> _RECORDS FOR THIS EXERCISE_:

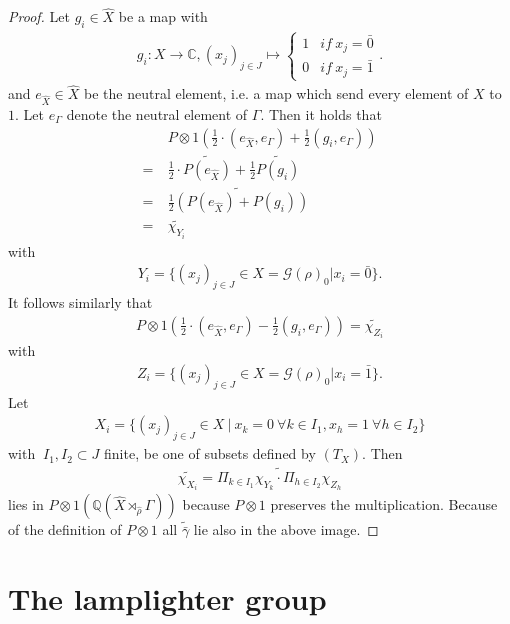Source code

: \documentclass[12pt,a4paper]{scrartcl}
\theoremstyle{plain}
\theoremstyle{definition}
\numberwithin{equation}{section}
\newcommand{\C}{\mathbb{C}} %
\newcommand{\Q}{\mathbb{Q}} %
\newcommand{\2}{\mathbb{Z} / 2 \mathbb{Z}}
\newcommand{\G}{\mathcal{G}}
\newcommand{\1}{\bar{1}}
\newcommand{\0}{\bar{0}}
\begin{document}
\begin{proof}
	Let $g_i \in \hat{X}$ be a map with
	\begin{align*}
		g_i: X \to \C, (x_j)_{j \in J} \mapsto \begin{cases}
			1 & if \ x_j = \0 \\
			0 & if \ x_j = \1
		\end{cases}.
	\end{align*} 
	and $e_{\hat{X}} \in \hat{X}$ be the neutral element, i.e. a map which send every element of $X$ to $1$. Let $e_{\Gamma}$ denote the neutral element of $\Gamma$. Then it holds that
	\begin{align*}
		 &~ P \otimes 1(\frac{1}{2} \cdot (e_{\hat{X}}, e_{\Gamma}) + \frac{1}{2}(g_i, e_{\Gamma})) \\
		=&~ \frac{1}{2} \cdot \widetilde{P(e_{\hat{X}})} + \frac{1}{2} \widetilde{P(g_i)} \\
		=&~ \widetilde{\frac{1}{2}(P(e_{\hat{X}}) + P(g_i))} \\
		=&~ \tilde{\chi_{Y_i}}
	\end{align*}
	with
	\begin{align*}
		Y_i = \{(x_j)_{j \in J} \in X = \G (\rho)_0| x_i = \0\}.
	\end{align*} 
	It follows similarly that 
	\begin{align*}
		P \otimes 1(\frac{1}{2} \cdot (e_{\hat{X}}, e_{\Gamma}) - \frac{1}{2}(g_i, e_{\Gamma})) = \tilde{\chi_{Z_i}}
	\end{align*}
	with
	\begin{align*}
		Z_i = \{(x_j)_{j \in J} \in X = \G (\rho)_0| x_i = \1\}.
	\end{align*}
	Let 
	\begin{align*}
		X_i = \{(x_j)_{j \in J} \in X \ | \ x_k = 0 \ \forall k \in I_1, x_h = 1 \ \forall h \in I_2 \}
	\end{align*}
	with $\ I_1, I_2 \subset J$ finite, be one of subsets defined by $(T_X)$. Then 
	\begin{align*}
		\widetilde{\chi_{X_i}} = \widetilde{\Pi_{k \in I_1} \chi_{Y_k} \cdot \Pi_{h \in I_2} \chi_{Z_h}}
	\end{align*}
	lies in $P \otimes 1(\Q (\hat{X} \rtimes_{\hat{\rho}} \Gamma))$ because $P \otimes 1$ preserves the multiplication. Because of the definition of $P \otimes 1$ all $\tilde{\bar{\gamma}}$ lie also in the above image.
\end{proof}

\section{The lamplighter group} \label{chlamplighter}
\end{document}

> _TASK BRIEF_: An exact copy of every entry, without pictures, should be your output.

> _RESPONSE FOR THIS EXERCISE_:
Source code

: \documentclass[12pt,a4paper]{scrartcl}
\theoremstyle{plain}
\theoremstyle{definition}
\numberwithin{equation}{section}
\newcommand{\C}{\mathbb{C}} %
\newcommand{\Q}{\mathbb{Q}} %
\newcommand{\2}{\mathbb{Z} / 2 \mathbb{Z}}
\newcommand{\G}{\mathcal{G}}
\newcommand{\1}{\bar{1}}
\newcommand{\0}{\bar{0}}
\begin{document}
\begin{proof}
	Let $g_i \in \hat{X}$ be a map with
	\begin{align*}
		g_i: X \to \C, (x_j)_{j \in J} \mapsto \begin{cases}
			1 & if \ x_j = \0 \\
			0 & if \ x_j = \1
		\end{cases}.
	\end{align*} 
	and $e_{\hat{X}} \in \hat{X}$ be the neutral element, i.e. a map which send every element of $X$ to $1$. Let $e_{\Gamma}$ denote the neutral element of $\Gamma$. Then it holds that
	\begin{align*}
		 &~ P \otimes 1(\frac{1}{2} \cdot (e_{\hat{X}}, e_{\Gamma}) + \frac{1}{2}(g_i, e_{\Gamma})) \\
		=&~ \frac{1}{2} \cdot \widetilde{P(e_{\hat{X}})} + \frac{1}{2} \widetilde{P(g_i)} \\
		=&~ \widetilde{\frac{1}{2}(P(e_{\hat{X}}) + P(g_i))} \\
		=&~ \tilde{\chi_{Y_i}}
	\end{align*}
	with
	\begin{align*}
		Y_i = \{(x_j)_{j \in J} \in X = \G (\rho)_0| x_i = \0\}.
	\end{align*} 
	It follows similarly that 
	\begin{align*}
		P \otimes 1(\frac{1}{2} \cdot (e_{\hat{X}}, e_{\Gamma}) - \frac{1}{2}(g_i, e_{\Gamma})) = \tilde{\chi_{Z_i}}
	\end{align*}
	with
	\begin{align*}
		Z_i = \{(x_j)_{j \in J} \in X = \G (\rho)_0| x_i = \1\}.
	\end{align*}
	Let 
	\begin{align*}
		X_i = \{(x_j)_{j \in J} \in X \ | \ x_k = 0 \ \forall k \in I_1, x_h = 1 \ \forall h \in I_2 \}
	\end{align*}
	with $\ I_1, I_2 \subset J$ finite, be one of subsets defined by $(T_X)$. Then 
	\begin{align*}
		\widetilde{\chi_{X_i}} = \widetilde{\Pi_{k \in I_1} \chi_{Y_k} \cdot \Pi_{h \in I_2} \chi_{Z_h}}
	\end{align*}
	lies in $P \otimes 1(\Q (\hat{X} \rtimes_{\hat{\rho}} \Gamma))$ because $P \otimes 1$ preserves the multiplication. Because of the definition of $P \otimes 1$ all $\tilde{\bar{\gamma}}$ lie also in the above image.
\end{proof}

\section{The lamplighter group} \label{chlamplighter}
\end{document}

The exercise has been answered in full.